** Dataset entries follows **

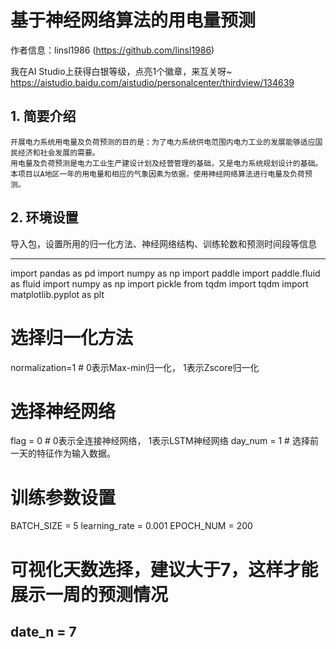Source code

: # 基于神经网络算法的用电量预测

作者信息：linsl1986 (https://github.com/linsl1986)

我在AI Studio上获得白银等级，点亮1个徽章，来互关呀~ https://aistudio.baidu.com/aistudio/personalcenter/thirdview/134639

## 1. 简要介绍
    开展电力系统用电量及负荷预测的目的是：为了电力系统供电范围内电力工业的发展能够适应国民经济和社会发展的需要。
    用电量及负荷预测是电力工业生产建设计划及经营管理的基础，又是电力系统规划设计的基础。
    本项目以A地区一年的用电量和相应的气象因素为依据，使用神经网络算法进行电量及负荷预测。

## 2. 环境设置
导入包，设置所用的归一化方法、神经网络结构、训练轮数和预测时间段等信息

-------------------------------------------------------------------
import pandas as pd
import numpy as np
import paddle
import paddle.fluid as fluid
import numpy as np
import pickle
from tqdm import tqdm
import matplotlib.pyplot as plt
# 选择归一化方法
normalization=1 # 0表示Max-min归一化， 1表示Zscore归一化
# 选择神经网络
flag = 0 # 0表示全连接神经网络， 1表示LSTM神经网络
day_num = 1 # 选择前一天的特征作为输入数据。
# 训练参数设置
BATCH_SIZE = 5
learning_rate = 0.001
EPOCH_NUM = 200

# 可视化天数选择，建议大于7，这样才能展示一周的预测情况
date_n = 7
-------------------------------------------------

** End of Dataset entries **

* **Task prompt**
Filter the records for the string "paddle" and copy every line that holds it.

* **Solution for this problem**
import paddle
import paddle.fluid as fluid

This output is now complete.